As Dorian took shape, Mobley’s staff of about 40 spread out over several counties. They traced Michael’s path — Panama City, Port St. Joe, Mexico Beach, Wewahitchka, Blountstown, Altha, Marianna, Sneads — knocking on doors and visiting schools in the hardest-hit spots to pass out hurricane preparedness plans. Being ready, she said, is a way of coping.

“We saw some adults who in front of children were pretty strongly saying they weren’t going to ride it out, that they weren’t okay,” she said. “We get this threat, and it hits you again. It just comes back to frightening you.”

Anxiety rattled even the staffers. Two who work in Port St. Joe already avoid driving through Mexico Beach, she said, because seeing the lingering damage is too hard.

“It’s like re-traumatizing yourself every day,” Mobley said.

Once the forecast changed, and meteorologists predicted Hurricane Dorian would skirt the east coast of Florida without ever approaching the Panhandle, people stayed alert.

Bill Kennedy, leader of the Port St. Joe Redevelopment Agency, saw residents on bicycles continuing to fill up gas cans.

Others reached out to friends on the far side of the state and urged them not to stay and risk the storm curving. They watched as Dorian, improbably, struck the Bahamas with Category 5 force — Michael all over again — and stalled for more than a day.

“We thought Michael was the gold standard of a bad storm,” Kennedy said. “Well, not so much.”

Survivors of Hurricane Michael looked at the pictures from places like Marsh Harbour and Freeport and saw familiar brokenness.

The footage was triggering, said Lori Allen, executive director of the Gulf Coast Children’s Advocacy Center.

“Anxiety, depression, crying, just remembering what it felt like,” she said. “You’re instantly flooded with memories, emotions and this history.”

Allen and her friends answered questions from their children, explaining that natural disasters are a part of life but people can try to stay safe.

“There’s more hurricanes?” she remembers her 6-year-old asking. “Why do we need to worry about another hurricane? We already had a hurricane.”

At the Advocacy Center, she said, staffers thought about the tense weeks after Michael, when pallets of donated water sat untouched outside churches.

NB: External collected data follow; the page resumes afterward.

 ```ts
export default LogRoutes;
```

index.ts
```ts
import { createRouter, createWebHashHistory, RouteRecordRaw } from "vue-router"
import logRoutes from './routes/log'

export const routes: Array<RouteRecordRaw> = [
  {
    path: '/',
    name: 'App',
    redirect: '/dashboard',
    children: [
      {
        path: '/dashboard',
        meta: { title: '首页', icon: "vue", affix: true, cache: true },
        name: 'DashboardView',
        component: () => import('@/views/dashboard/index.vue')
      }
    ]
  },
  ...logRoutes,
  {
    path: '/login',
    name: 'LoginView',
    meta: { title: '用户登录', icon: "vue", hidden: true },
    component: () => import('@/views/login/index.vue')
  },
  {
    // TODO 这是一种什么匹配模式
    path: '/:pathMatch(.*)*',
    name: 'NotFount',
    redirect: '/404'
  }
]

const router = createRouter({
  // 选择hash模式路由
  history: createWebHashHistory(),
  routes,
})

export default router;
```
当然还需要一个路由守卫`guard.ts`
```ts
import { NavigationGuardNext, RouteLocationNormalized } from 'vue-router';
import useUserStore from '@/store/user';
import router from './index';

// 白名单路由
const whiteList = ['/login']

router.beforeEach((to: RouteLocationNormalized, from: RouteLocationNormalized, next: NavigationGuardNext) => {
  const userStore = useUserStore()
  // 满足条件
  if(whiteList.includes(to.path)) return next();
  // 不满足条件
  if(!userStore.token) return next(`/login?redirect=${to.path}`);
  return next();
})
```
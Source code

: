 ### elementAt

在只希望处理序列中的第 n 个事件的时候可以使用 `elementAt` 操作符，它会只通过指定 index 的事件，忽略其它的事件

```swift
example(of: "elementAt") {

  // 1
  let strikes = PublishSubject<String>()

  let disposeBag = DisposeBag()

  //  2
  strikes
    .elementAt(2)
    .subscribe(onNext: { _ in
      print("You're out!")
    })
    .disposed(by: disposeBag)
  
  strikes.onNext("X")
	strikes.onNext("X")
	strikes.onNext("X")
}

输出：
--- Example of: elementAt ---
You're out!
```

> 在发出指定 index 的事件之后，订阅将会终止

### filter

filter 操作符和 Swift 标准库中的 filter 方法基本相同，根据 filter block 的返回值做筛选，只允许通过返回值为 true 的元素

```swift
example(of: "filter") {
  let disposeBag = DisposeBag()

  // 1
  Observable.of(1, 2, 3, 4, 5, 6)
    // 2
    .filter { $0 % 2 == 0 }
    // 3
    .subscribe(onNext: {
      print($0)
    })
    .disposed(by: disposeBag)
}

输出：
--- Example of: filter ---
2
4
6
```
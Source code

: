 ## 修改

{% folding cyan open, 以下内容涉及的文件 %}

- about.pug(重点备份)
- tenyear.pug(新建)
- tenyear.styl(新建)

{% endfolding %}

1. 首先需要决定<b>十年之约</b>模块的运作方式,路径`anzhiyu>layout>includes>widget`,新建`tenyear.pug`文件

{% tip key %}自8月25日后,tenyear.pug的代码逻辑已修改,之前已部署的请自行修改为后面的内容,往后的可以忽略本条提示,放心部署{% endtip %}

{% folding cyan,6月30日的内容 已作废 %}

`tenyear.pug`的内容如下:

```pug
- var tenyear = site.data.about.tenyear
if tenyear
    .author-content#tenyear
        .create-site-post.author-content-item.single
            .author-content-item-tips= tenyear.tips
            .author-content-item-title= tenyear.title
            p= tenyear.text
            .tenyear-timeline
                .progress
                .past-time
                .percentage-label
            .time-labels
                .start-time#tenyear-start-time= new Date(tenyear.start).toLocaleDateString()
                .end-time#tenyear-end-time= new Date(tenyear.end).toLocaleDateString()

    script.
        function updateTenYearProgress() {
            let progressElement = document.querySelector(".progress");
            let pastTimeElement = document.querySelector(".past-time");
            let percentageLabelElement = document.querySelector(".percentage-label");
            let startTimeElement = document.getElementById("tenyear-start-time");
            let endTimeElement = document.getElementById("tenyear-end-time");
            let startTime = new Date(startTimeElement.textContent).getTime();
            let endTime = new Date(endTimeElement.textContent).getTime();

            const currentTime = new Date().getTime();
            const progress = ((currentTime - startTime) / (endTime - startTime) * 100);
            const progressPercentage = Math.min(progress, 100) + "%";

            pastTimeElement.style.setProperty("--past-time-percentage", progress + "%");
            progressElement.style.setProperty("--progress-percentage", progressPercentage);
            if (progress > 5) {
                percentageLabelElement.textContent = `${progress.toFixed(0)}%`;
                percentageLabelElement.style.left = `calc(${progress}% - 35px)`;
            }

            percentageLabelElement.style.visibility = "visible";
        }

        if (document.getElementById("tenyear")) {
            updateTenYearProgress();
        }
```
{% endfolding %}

“What we really needed was tarps and roofers and contractors and tree cutters and money to pay for that,” Allen said. They sought ways to donate cash to survivors of Dorian.

“You used to say, ‘Well I feel sorry for them,’ but it’s a whole different feeling now,” said Bobby Pollock, a city council member in Mexico Beach. “It’s a deep-down, inside-your-heart feeling for them.”

Jodi Presutti, who remembers laying in her bathtub underneath a mattress in Callaway after Hurricane Michael ripped off her roof and smashed her front window, feels a flutter in her stomach when she sees pictures of the Bahamas.

“Like I’m living it again with them,” she said. “I just wish I could be there to help. I know how hopeless and lost I felt.”

Presutti lost her rental home and job after Michael, and she has bounced between cities and states since, eventually landing in Spring Hill. The flutter comes back during summer storms, too. She used to go outside and enjoy the rumble, the picking up of heavy air, but now the bellow of the wind leaves her rattled.

Some in the Panhandle have tried to avoid Dorian’s reminders, wary of adding to their distress.

“I’ve seen some of the images, but I’ve purposely not gone and looked at a lot of it,” said Tricia Pearce, community relations specialist at Life Management Center, a behavioral health and family counseling organization in the Panhandle.

“There’s already so much of it in front of us now.”